The tweets in question all had the same theme––human biology.
On Monday, The Babylon Bee was the first of the three to be hit by Twitter’s censorship hammer for posting their well-known satirical flavored commentary on Rachel Levine’s gender.

Not only were they censored, but the account has also been suspended. The account suspension was soon to be defied by Babylon Bee’s founder and CEO, Adam Ford, with a satirical video plea to “not signup” for membership plans shared on other social media platforms like Facebook.

Charlie Kirk followed up the next day by sharing a related post on Twitter. He received the same result in having his account banned. Kirk released a press statement Wednesday on TPUSA‘s site saying, “Yesterday, I was banned on Twitter for stating a plainly accurate and scientifically sound biological truth about “Rachel” Levine. My ability to communicate with 1.7 million Twitter followers was canceled for stating facts. I wasn’t the only victim of this type of digital assassination, though. Babylon Bee had their account suspended as well for posting a similarly true, albeit satirical, commentary on Levine’s gender.”

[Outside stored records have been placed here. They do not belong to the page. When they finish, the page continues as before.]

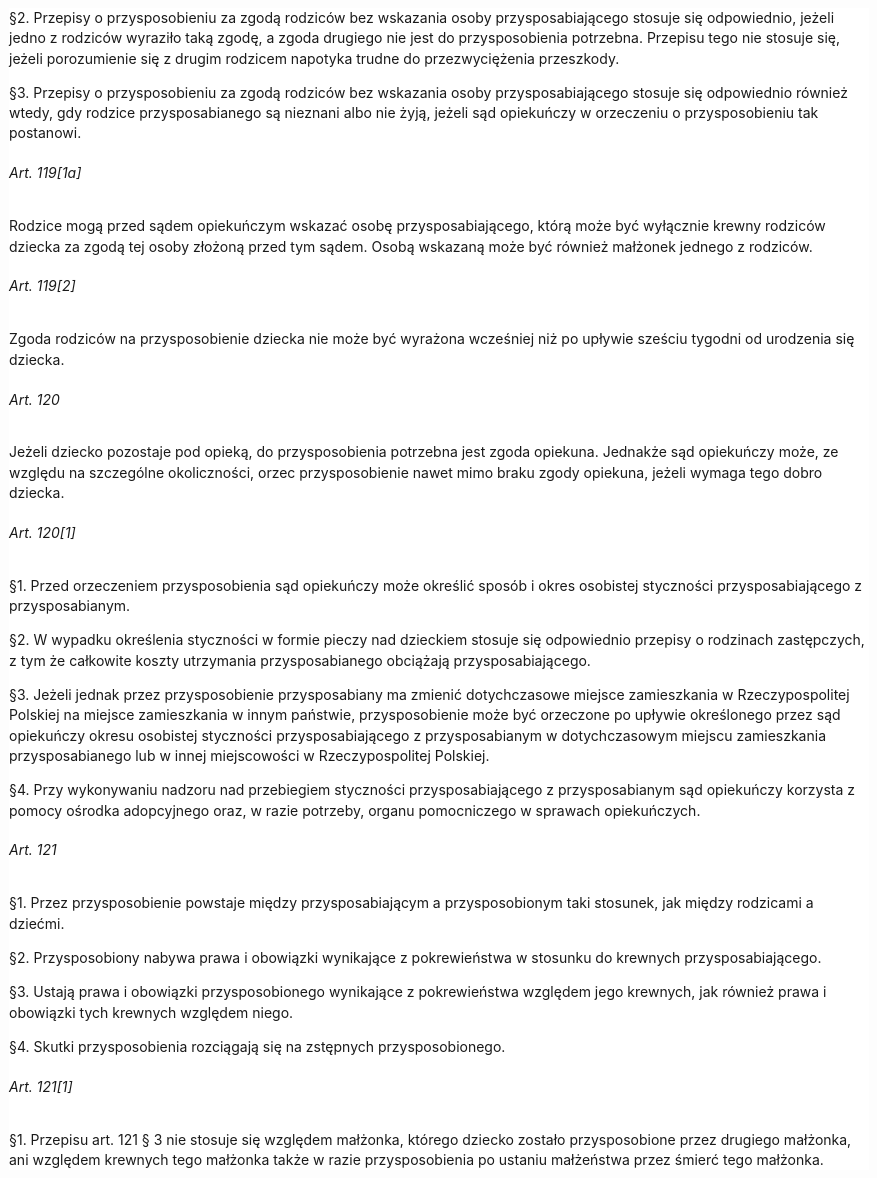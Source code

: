 §2. Przepisy o przysposobieniu za zgodą rodziców bez wskazania osoby przysposabiającego stosuje się odpowiednio, jeżeli jedno z rodziców wyraziło taką zgodę, a zgoda drugiego nie jest do przysposobienia potrzebna. Przepisu tego nie stosuje się, jeżeli porozumienie się z drugim rodzicem napotyka trudne do przezwyciężenia przeszkody.

§3. Przepisy o przysposobieniu za zgodą rodziców bez wskazania osoby przysposabiającego stosuje się odpowiednio również wtedy, gdy rodzice przysposabianego są nieznani albo nie żyją, jeżeli sąd opiekuńczy w orzeczeniu o przysposobieniu tak postanowi.

###### Art. 119[1a] 
Rodzice mogą przed sądem opiekuńczym wskazać osobę przysposabiającego, którą może być wyłącznie krewny rodziców dziecka za zgodą tej osoby złożoną przed tym sądem. Osobą wskazaną może być również małżonek jednego z rodziców.
###### Art. 119[2] 
Zgoda rodziców na przysposobienie dziecka nie może być wyrażona wcześniej niż po upływie sześciu tygodni od urodzenia się dziecka.
###### Art. 120 
Jeżeli dziecko pozostaje pod opieką, do przysposobienia potrzebna jest zgoda opiekuna. Jednakże sąd opiekuńczy może, ze względu na szczególne okoliczności, orzec przysposobienie nawet mimo braku zgody opiekuna, jeżeli wymaga tego dobro dziecka.
###### Art. 120[1] 
§1. Przed orzeczeniem przysposobienia sąd opiekuńczy może określić sposób i okres osobistej styczności przysposabiającego z przysposabianym.

§2. W wypadku określenia styczności w formie pieczy nad dzieckiem stosuje się odpowiednio przepisy o rodzinach zastępczych, z tym że całkowite koszty utrzymania przysposabianego obciążają przysposabiającego.

§3. Jeżeli jednak przez przysposobienie przysposabiany ma zmienić dotychczasowe miejsce zamieszkania w Rzeczypospolitej Polskiej na miejsce zamieszkania w innym państwie, przysposobienie może być orzeczone po upływie określonego przez sąd opiekuńczy okresu osobistej styczności przysposabiającego z przysposabianym w dotychczasowym miejscu zamieszkania przysposabianego lub w innej miejscowości w Rzeczypospolitej Polskiej.

§4. Przy wykonywaniu nadzoru nad przebiegiem styczności przysposabiającego z przysposabianym sąd opiekuńczy korzysta z pomocy ośrodka adopcyjnego oraz, w razie potrzeby, organu pomocniczego w sprawach opiekuńczych.

###### Art. 121 
§1. Przez przysposobienie powstaje między przysposabiającym a przysposobionym taki stosunek, jak między rodzicami a dziećmi.

§2. Przysposobiony nabywa prawa i obowiązki wynikające z pokrewieństwa w stosunku do krewnych przysposabiającego.

§3. Ustają prawa i obowiązki przysposobionego wynikające z pokrewieństwa względem jego krewnych, jak również prawa i obowiązki tych krewnych względem niego.

§4. Skutki przysposobienia rozciągają się na zstępnych przysposobionego.

###### Art. 121[1] 
§1. Przepisu art. 121 § 3 nie stosuje się względem małżonka, którego dziecko zostało przysposobione przez drugiego małżonka, ani względem krewnych tego małżonka także w razie przysposobienia po ustaniu małżeństwa przez śmierć tego małżonka.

Tucker Carlson, a popular Fox News host, simply pointed out that the Babylon Bee and Charlie Kirk tweets containing basic facts about human biology were accurate. Twitter has since banned Tucker as well.
Twitter’s new CEO, Parag Agrawal, who has expressed his stance on the First Amendment, posted on March 16th referring to “having a responsibility––particularly during crisis––to:
– Proactively enforce our rules – Preserve access to @Twitter
– Protect privacy+safety of people on our service
– Prevent efforts to manipulate public conversation
– Promote credible information”
The context of his post appears to have been, in part, a reference to the Ukraine-Russia conflict.